『なんで言い出しっぺの咲希が買い出しに行かないんだよ』

『まあまあ、公平にジャンケンで決めたわけだし』

『こういうときアイツ、ジャンケン勝つんだよな』

『確かにね』




幼なじみでも、悠馬と2人きり、という状況は珍しかった。
それに加え、お互い自ら進んで喋るタイプではなく、沈黙が流れることが多かった。
でもそれは苦痛ではなく、むしろ心地いいくらいだった。


お菓子が詰められたビニール袋を提げ、ぼんやり悠馬の半歩後ろを歩いていると、悠馬がポツリと呟いた。




『梨花、アイツのことが好きなのか?』




突然の質問に私は固まった。

それもそうだろう。
クールな悠馬が、突然、恋愛の質問をしてくるなんて、全く想像をしていなかったことだったから。




『あ、アイツって?』

『アイツはアイツだよ。涼太だよ』

『あー.......』




振り返った悠馬と視線が交じる。
それはとても真剣なもので、嘘はつけなかった。




『...好き、だよ』




そう言うと、悠馬の眉がピクリと動いた。
それが不承知の意味だと思った私は、心配げに聞いた。




『軽いって思うかな.......?』




光太朗との関係をよく知ってる悠馬だからこそ、賛成してくれないかもしれない。
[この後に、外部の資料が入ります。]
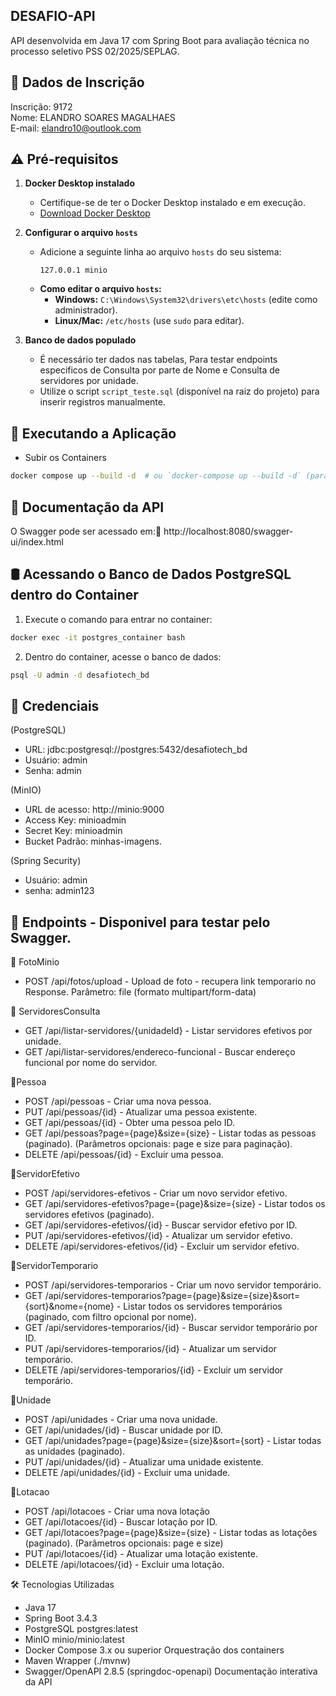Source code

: ## DESAFIO-API  

  API desenvolvida em Java 17 com Spring Boot para avaliação técnica no processo seletivo PSS 02/2025/SEPLAG.    

## 📌 Dados de Inscrição  
Inscrição: 9172  
  Nome: ELANDRO SOARES MAGALHAES  
E-mail: elandro10@outlook.com  

## ⚠️ Pré-requisitos  

1. **Docker Desktop instalado**  
   - Certifique-se de ter o Docker Desktop instalado e em execução.  
   - [Download Docker Desktop](https://www.docker.com/products/docker-desktop)  

2. **Configurar o arquivo `hosts`**  
   - Adicione a seguinte linha ao arquivo `hosts` do seu sistema:  
     ```
     127.0.0.1 minio
     ```  
   - **Como editar o arquivo `hosts`:**  
     - **Windows:** `C:\Windows\System32\drivers\etc\hosts` (edite como administrador).  
     - **Linux/Mac:** `/etc/hosts` (use `sudo` para editar).  

3. **Banco de dados populado**  
   - É necessário ter dados nas tabelas, Para testar endpoints especificos de Consulta por parte de Nome e Consulta de servidores por unidade.
   - Utilize o script `script_teste.sql` (disponível na raiz do projeto) para inserir registros manualmente.


## 🚀 Executando a Aplicação  
 -  Subir os Containers
  ```sh 
  docker compose up --build -d  # ou `docker-compose up --build -d` (para versões mais antigas do Compose)
  ```


## 📄 Documentação da API
O Swagger pode ser acessado em:🔗 http://localhost:8080/swagger-ui/index.html

## 🛢️ Acessando o Banco de Dados PostgreSQL dentro do Container
  1. Execute o comando para entrar no container:
```sh
docker exec -it postgres_container bash 
```
  2. Dentro do container, acesse o banco de dados:
```sh
psql -U admin -d desafiotech_bd
```    

## 🔑 Credenciais

(PostgreSQL)
 - URL: jdbc:postgresql://postgres:5432/desafiotech_bd
 - Usuário: admin
 - Senha: admin

(MinIO)
 - URL de acesso: http://minio:9000
 - Access Key: minioadmin
 - Secret Key: minioadmin
 - Bucket Padrão: minhas-imagens.

(Spring Security)  
 - Usuário: admin  
 - senha: admin123  


## 🔗 Endpoints - Disponivel para testar pelo Swagger.
📌 FotoMinio
 - POST /api/fotos/upload - Upload de foto - recupera link temporario no Response.
Parâmetro: file (formato multipart/form-data)

📌 ServidoresConsulta
 - GET /api/listar-servidores/{unidadeId} - Listar servidores efetivos por unidade.
 - GET /api/listar-servidores/endereco-funcional - Buscar endereço funcional por nome do  servidor.

📌Pessoa
 - POST /api/pessoas - Criar uma nova pessoa.
 - PUT /api/pessoas/{id} - Atualizar uma pessoa existente.
 - GET /api/pessoas/{id} - Obter uma pessoa pelo ID.
 - GET /api/pessoas?page={page}&size={size} - Listar todas as pessoas (paginado).
(Parâmetros opcionais: page e size para paginação).
 - DELETE /api/pessoas/{id} - Excluir uma pessoa.

📌ServidorEfetivo
 - POST /api/servidores-efetivos - Criar um novo servidor efetivo.
 - GET /api/servidores-efetivos?page={page}&size={size} - Listar todos os servidores
   efetivos (paginado).
 - GET /api/servidores-efetivos/{id} - Buscar servidor efetivo por ID.
 - PUT /api/servidores-efetivos/{id} - Atualizar um servidor efetivo.
 - DELETE /api/servidores-efetivos/{id} - Excluir um servidor efetivo.

📌ServidorTemporario
 - POST /api/servidores-temporarios - Criar um novo servidor temporário.
 - GET /api/servidores-temporarios?page={page}&size={size}&sort={sort}&nome={nome} -      Listar todos os servidores temporários (paginado, com filtro opcional por nome).
 - GET /api/servidores-temporarios/{id} - Buscar servidor temporário por ID.
 - PUT /api/servidores-temporarios/{id} - Atualizar um servidor temporário.
 - DELETE /api/servidores-temporarios/{id} - Excluir um servidor temporário.

📌Unidade
 - POST /api/unidades - Criar uma nova unidade.
 - GET /api/unidades/{id} - Buscar unidade por ID.
 - GET /api/unidades?page={page}&size={size}&sort={sort} - Listar todas as unidades
   (paginado).
 - PUT /api/unidades/{id} - Atualizar uma unidade existente.
 - DELETE /api/unidades/{id} - Excluir uma unidade.

📌Lotacao
 - POST /api/lotacoes - Criar uma nova lotação
 - GET /api/lotacoes/{id} - Buscar lotação por ID.
 - GET /api/lotacoes?page={page}&size={size} - Listar todas as lotações (paginado).
   (Parâmetros opcionais: page e size)
 - PUT /api/lotacoes/{id} - Atualizar uma lotação existente.
 - DELETE /api/lotacoes/{id} - Excluir uma lotação.

🛠️ Tecnologias Utilizadas
- Java	17  
- Spring Boot	3.4.3  
- PostgreSQL	postgres:latest  
- MinIO	minio/minio:latest  
- Docker Compose	3.x ou superior	Orquestração dos containers
- Maven	Wrapper (./mvnw)
- Swagger/OpenAPI	2.8.5 (springdoc-openapi)	Documentação interativa da API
そう思った。
切り替えが早いと思っているかもしれない。


答えが怖くて、思わず目を逸らした。




『思わねーよ』




相変わらず無表情だったけど、口調とは正反対の優しい声に、顔を上げた。





『涼太はまあ...良い奴だから。アイツなら、許せる。.......どの立場で言ってんだって感じだけど』




悠馬のその言葉は悠馬が思っている以上に嬉しかった。